E é esse passado agitado que se vai desenrolar diante Scott Pilgrim, obrigando-o a enfrentar os sete ex-namorados maléficos de Ramona para poder ficar com ela - e as batalhas desenrolam-se como num videojogo, com cada ex-namorado a ser, na prática, uma boss fight. Noutro filme, talvez tudo isto parecesse absurdo no pior dos sentidos do termo: ver um tipo aparentemente desastrado Scott Pilgrim tornar-se de repente num lutador experiente, com poderes especiais e espadas mágicas à mistura, procurando derrubar os ex-namorados da rapariga que ama através de combinações improvisadas e desafios ousados seria sem dúvida uma experiência... confusa. Mas em Scott Pilgrim vs. The World, Edgar Wright torna o estranho e o dissonante em algo tão familiar como sublime.

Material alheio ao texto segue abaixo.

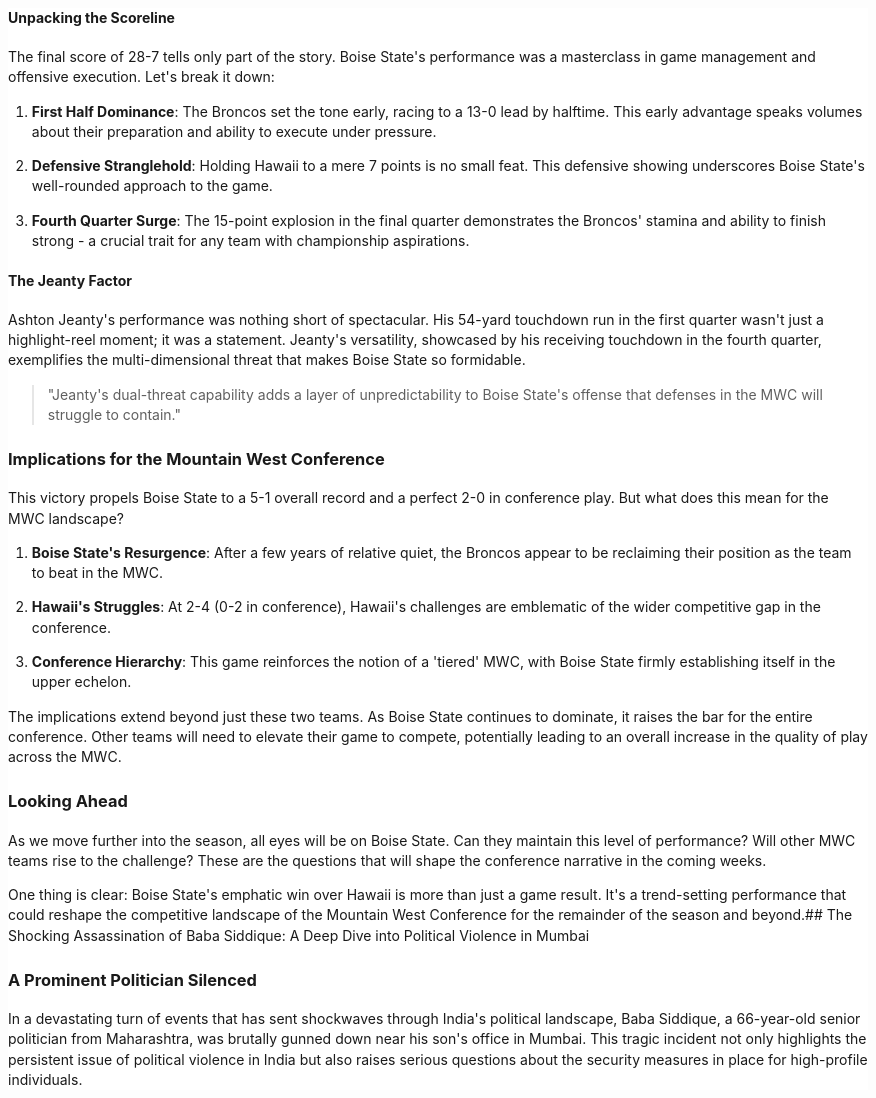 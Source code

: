 #### Unpacking the Scoreline

The final score of 28-7 tells only part of the story. Boise State's performance was a masterclass in game management and offensive execution. Let's break it down:

1. **First Half Dominance**: The Broncos set the tone early, racing to a 13-0 lead by halftime. This early advantage speaks volumes about their preparation and ability to execute under pressure.

2. **Defensive Stranglehold**: Holding Hawaii to a mere 7 points is no small feat. This defensive showing underscores Boise State's well-rounded approach to the game.

3. **Fourth Quarter Surge**: The 15-point explosion in the final quarter demonstrates the Broncos' stamina and ability to finish strong - a crucial trait for any team with championship aspirations.

#### The Jeanty Factor

Ashton Jeanty's performance was nothing short of spectacular. His 54-yard touchdown run in the first quarter wasn't just a highlight-reel moment; it was a statement. Jeanty's versatility, showcased by his receiving touchdown in the fourth quarter, exemplifies the multi-dimensional threat that makes Boise State so formidable.

> "Jeanty's dual-threat capability adds a layer of unpredictability to Boise State's offense that defenses in the MWC will struggle to contain."

### Implications for the Mountain West Conference

This victory propels Boise State to a 5-1 overall record and a perfect 2-0 in conference play. But what does this mean for the MWC landscape?

1. **Boise State's Resurgence**: After a few years of relative quiet, the Broncos appear to be reclaiming their position as the team to beat in the MWC.

2. **Hawaii's Struggles**: At 2-4 (0-2 in conference), Hawaii's challenges are emblematic of the wider competitive gap in the conference.

3. **Conference Hierarchy**: This game reinforces the notion of a 'tiered' MWC, with Boise State firmly establishing itself in the upper echelon.

The implications extend beyond just these two teams. As Boise State continues to dominate, it raises the bar for the entire conference. Other teams will need to elevate their game to compete, potentially leading to an overall increase in the quality of play across the MWC.

### Looking Ahead

As we move further into the season, all eyes will be on Boise State. Can they maintain this level of performance? Will other MWC teams rise to the challenge? These are the questions that will shape the conference narrative in the coming weeks.

One thing is clear: Boise State's emphatic win over Hawaii is more than just a game result. It's a trend-setting performance that could reshape the competitive landscape of the Mountain West Conference for the remainder of the season and beyond.## The Shocking Assassination of Baba Siddique: A Deep Dive into Political Violence in Mumbai

### A Prominent Politician Silenced

In a devastating turn of events that has sent shockwaves through India's political landscape, Baba Siddique, a 66-year-old senior politician from Maharashtra, was brutally gunned down near his son's office in Mumbai. This tragic incident not only highlights the persistent issue of political violence in India but also raises serious questions about the security measures in place for high-profile individuals.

A isso não está alheio um guião muito acima da média, capaz de dar personalidade às várias personagens e de as individualizar - e de as tornar verosímeis com todas as suas peculiaridades, mesmo quando manifestam poderes impossíveis ou uma total falta de surpresa perante os poderes dos outros. Um guião descomprometido e despretencioso, que em momento algum se leva demasiado a sério - e que arranja espaço para momentos de humor genuíno e para algumas das melhores one-liners do cinema recente. E, acima de tudo, um guião que conhece bem os territórios que pisa: Edgar Wright e Michael Bacall sabem exactamente que tropes dos videojogos devem utilizar e em que situações (excepto numa ocasião), e que elementos da banda desenhada podem ser incorporados de forma harmoniosa nas suas imagens em movimento.
E, claro, o elenco talentoso ajuda - e de que maneira. Michael Cera é um excelente protagonista - e a forma como transita da fraqueza para a força e da hesitação para a determinação é soberba. Alison Pill é a energia nervosa dos Sex Bob-Omb, e Ellen Wong é a perfeita namorada adolescente de Scott Pilgrim. Mary Elizabeth Winstead representa bem o papel de Ramona Flowers, mesmo quando a sua personagem se revela a mais problemática do filme (na medida em que no final acaba por lhe faltar algum rasgo). E Kieran Culkin rouba praticamente todas as cenas em que o seu Wallace entra.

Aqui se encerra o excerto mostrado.